One of the big reasons why the Federal Reserves (The Fed) raises interest rate is to slow down the economy. When the economy is growing strong and racing off on high speeds, the Federal Reserve will try to decrease the money supply by raising the interest rates. Thus, more money is being paid back to the bank and back to the Fed. It’s almost as if the Fed has the “magic lever” to control the speed of the economy.
But many experts in real estate and economists are seeing this as a possible route to a yet another market crash. Just as we have been predicting over the last few months, the interest rates are on the rise AND it is entirely possible that we will see another interest rate hike by the end of the year.
It is NOT looking good for commercial loan borrowers. That includes retail businesses with variable interest rate loans and real estate investors holding onto a commercial loan that tends to be variable and has a 5-10 year balloon. Meaning, the balance of the loan will come due at the end of the 5-10 year period. The main challenge is that many commercial borrowers are holding on to loans that may come due for refinancing in less than 1-2 years. Given where we are headed, we may see a gap of 1 to 1.5% difference in the rate. That’s conservatively speaking. Who knows? This may just go out of control and we may see an interest rate difference of 2-3% when comparing to the rates back 3-4 years ago. What is concerning is that the borrowers now have to either refinance OR secure another financing on a higher interest rate. This goes for restaurants especially when the average profit margin is 2-3%. A restaurant holding onto a variable business loan is definitely going to feel the pinch of the interest rates going up. Not surprising, this will also negatively affect Multi-family (apartment) real estate investors with a variable commercial loan. Higher interest rates mean less cashflow. If the cashflow is already tight, raising the interest rates could mean negative cashflow. As far as the residential real estate market goes, I don’t think it’ll get as bad as the commercial market. While I do see an impact on variable residential loans, majority of the variable loan products fit in the commercial category.
The United States has a HUGE debt amount. Both on the consumer and public side. Just take a look at this: http://usdebtclock.org/
It’s very alarming to see that our debt count is HIGHER than the 2008.
It’s sort of like suspending a LARGE piece of an object on air and waiting for someone to take a scissor to snip the rope that is keeping the object suspending. The higher it is suspended, the more devastating effect it has on whatever is falling on.
This is what I imagine what our debt looks like right now… If it all collapses, it will “annihilate” people. Thanks Marvel!
I mean… Just look at these numbers! (YIKES!)
And Looking at a larger picture, here’s why this concerns me the most…

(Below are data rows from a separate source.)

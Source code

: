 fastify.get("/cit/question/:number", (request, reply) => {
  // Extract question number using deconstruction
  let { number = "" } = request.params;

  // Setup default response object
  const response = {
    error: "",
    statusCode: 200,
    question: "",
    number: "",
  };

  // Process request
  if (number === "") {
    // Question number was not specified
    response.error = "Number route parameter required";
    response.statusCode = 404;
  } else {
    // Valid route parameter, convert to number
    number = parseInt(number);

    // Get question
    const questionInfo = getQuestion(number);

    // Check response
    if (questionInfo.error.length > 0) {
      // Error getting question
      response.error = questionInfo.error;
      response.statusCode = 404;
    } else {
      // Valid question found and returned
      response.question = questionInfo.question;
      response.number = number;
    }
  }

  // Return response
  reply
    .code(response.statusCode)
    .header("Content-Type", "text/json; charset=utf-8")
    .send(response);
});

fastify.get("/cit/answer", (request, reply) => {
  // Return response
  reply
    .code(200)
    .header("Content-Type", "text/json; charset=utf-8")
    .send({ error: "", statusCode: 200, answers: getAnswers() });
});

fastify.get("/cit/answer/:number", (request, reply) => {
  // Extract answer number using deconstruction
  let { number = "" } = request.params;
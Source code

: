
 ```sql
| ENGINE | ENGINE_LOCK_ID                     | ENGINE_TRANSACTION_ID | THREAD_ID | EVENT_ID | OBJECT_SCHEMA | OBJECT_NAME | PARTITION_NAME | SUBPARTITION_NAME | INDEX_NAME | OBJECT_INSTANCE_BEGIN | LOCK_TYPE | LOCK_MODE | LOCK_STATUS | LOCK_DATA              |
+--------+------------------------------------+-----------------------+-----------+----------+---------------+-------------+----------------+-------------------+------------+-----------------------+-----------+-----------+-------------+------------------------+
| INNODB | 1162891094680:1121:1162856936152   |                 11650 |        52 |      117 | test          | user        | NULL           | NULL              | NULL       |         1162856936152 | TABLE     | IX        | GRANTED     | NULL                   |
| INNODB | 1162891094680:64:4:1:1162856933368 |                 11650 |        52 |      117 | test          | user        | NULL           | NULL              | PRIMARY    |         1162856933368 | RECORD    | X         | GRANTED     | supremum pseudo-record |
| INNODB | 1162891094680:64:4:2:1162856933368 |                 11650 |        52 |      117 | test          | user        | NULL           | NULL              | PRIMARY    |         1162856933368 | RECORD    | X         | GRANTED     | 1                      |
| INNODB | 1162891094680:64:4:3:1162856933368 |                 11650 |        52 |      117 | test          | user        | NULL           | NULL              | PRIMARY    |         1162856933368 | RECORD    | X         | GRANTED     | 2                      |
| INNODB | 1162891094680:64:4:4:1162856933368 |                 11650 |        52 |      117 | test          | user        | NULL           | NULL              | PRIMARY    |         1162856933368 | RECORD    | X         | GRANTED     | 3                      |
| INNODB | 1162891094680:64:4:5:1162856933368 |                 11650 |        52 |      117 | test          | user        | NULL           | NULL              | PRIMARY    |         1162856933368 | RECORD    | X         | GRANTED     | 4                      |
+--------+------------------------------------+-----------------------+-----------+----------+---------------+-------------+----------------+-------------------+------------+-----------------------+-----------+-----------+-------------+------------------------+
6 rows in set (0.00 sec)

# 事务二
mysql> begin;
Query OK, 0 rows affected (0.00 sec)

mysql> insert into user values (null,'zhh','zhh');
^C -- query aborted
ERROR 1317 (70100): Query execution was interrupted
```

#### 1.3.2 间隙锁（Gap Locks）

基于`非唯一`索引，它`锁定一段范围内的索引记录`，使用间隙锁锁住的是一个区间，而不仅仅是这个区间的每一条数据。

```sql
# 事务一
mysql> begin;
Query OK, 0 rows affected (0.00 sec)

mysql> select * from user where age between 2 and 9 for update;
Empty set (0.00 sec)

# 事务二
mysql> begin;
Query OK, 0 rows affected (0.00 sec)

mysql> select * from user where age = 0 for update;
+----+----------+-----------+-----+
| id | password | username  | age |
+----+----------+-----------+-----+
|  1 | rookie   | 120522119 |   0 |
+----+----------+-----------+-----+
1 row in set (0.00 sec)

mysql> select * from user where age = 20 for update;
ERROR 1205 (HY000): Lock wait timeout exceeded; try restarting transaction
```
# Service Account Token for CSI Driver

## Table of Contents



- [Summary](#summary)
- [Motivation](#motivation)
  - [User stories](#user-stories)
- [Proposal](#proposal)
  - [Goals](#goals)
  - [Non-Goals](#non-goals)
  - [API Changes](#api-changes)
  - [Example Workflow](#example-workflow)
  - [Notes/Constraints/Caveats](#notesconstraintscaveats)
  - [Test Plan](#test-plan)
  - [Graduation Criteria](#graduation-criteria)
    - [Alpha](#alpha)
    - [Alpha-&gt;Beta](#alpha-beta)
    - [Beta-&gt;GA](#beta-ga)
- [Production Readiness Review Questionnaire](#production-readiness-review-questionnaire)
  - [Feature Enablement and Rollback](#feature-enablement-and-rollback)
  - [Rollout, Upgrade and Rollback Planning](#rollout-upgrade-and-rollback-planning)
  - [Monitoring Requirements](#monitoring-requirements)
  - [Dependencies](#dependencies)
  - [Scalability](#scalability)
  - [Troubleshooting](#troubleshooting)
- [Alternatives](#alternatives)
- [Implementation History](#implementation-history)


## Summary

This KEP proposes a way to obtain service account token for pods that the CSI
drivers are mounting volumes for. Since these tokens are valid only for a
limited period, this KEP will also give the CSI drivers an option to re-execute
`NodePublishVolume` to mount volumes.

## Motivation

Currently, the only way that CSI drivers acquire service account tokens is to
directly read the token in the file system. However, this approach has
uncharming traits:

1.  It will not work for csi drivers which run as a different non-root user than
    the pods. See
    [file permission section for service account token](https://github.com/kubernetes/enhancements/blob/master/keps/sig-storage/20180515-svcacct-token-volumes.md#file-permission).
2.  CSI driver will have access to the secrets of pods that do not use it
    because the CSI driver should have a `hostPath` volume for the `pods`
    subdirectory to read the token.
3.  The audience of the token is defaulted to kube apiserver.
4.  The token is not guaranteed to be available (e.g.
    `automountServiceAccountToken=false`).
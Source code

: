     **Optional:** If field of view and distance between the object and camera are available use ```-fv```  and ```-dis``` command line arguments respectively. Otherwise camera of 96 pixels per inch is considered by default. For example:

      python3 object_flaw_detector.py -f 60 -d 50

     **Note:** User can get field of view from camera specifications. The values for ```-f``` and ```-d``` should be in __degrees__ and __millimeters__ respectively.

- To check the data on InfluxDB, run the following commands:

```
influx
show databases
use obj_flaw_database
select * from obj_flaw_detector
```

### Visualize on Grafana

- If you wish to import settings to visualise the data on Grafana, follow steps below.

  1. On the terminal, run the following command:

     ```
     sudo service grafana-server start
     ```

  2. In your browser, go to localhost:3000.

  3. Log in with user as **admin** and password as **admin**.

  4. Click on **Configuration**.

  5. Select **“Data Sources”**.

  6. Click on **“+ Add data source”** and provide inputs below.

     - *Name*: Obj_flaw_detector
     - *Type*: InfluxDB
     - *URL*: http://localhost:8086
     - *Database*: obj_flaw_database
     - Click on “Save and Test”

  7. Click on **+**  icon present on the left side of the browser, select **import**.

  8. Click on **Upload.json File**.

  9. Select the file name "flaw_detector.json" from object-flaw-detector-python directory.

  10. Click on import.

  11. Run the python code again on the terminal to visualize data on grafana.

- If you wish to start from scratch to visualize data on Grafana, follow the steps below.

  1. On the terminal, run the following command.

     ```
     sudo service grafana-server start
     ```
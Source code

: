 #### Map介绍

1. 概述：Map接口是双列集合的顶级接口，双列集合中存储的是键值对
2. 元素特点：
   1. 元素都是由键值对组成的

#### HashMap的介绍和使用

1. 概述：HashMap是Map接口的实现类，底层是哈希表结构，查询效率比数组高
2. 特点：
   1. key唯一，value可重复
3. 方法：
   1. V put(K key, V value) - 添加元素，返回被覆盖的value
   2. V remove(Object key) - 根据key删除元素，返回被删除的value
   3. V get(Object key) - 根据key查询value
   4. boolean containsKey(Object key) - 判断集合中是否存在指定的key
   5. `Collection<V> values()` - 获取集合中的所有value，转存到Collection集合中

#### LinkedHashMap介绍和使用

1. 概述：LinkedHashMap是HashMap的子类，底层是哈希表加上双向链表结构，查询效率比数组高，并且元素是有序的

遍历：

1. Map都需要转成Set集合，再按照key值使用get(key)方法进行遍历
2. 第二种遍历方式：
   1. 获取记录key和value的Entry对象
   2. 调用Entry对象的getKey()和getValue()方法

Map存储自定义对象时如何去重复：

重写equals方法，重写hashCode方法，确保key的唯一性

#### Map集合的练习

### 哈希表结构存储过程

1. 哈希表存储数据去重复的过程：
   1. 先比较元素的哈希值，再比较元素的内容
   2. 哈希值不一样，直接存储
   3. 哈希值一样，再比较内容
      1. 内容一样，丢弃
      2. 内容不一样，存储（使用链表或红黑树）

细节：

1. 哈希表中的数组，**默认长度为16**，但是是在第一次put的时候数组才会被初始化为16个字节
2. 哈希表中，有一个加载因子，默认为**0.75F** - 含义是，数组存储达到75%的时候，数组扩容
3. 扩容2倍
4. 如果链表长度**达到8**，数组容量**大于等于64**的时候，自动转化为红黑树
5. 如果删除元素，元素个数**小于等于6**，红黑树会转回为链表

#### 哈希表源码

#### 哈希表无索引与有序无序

This is why I believe that the next market crash will be WORSE than what we have witnessed in 2008. The 2008 market crash may have been initiated by real estate but I think the next market crash will come in various forms of domino effect. One bubble after another. POP!
Rising Interest Rate + VERY HIGH Debt = NOT GOOD
My personal suggestion is to pay down as much debt as possible. Credit Cards, Student Loans, Auto Loans and mortgages. Bring them down as fast you can. I do have a good news… There is a strategy called the Velocity Banking strategy that can help you pay down your loans at a quicker rate than what most people can imagine. You can potentially pay down your mortgage in 1/3 of time while paying only 1/3 of the interest. Now, I know that sounds way too good to be true. And so did I until I understood the math behind this strategy. Just check out the video that I made recently on YouTube -> https://www.youtube.com/watch?v=TWh5vBa-jhM
Ladies and Gentlemen… Brace yourself for an impact! The debt toll is rising… Interest rates are rising… I’m a fan of roller coasters but not when it’s our money. Now is not the time to play luxury spending mode… It’s the best time to shed off any excess of debt and spending. Cut expenses and brace for the impact!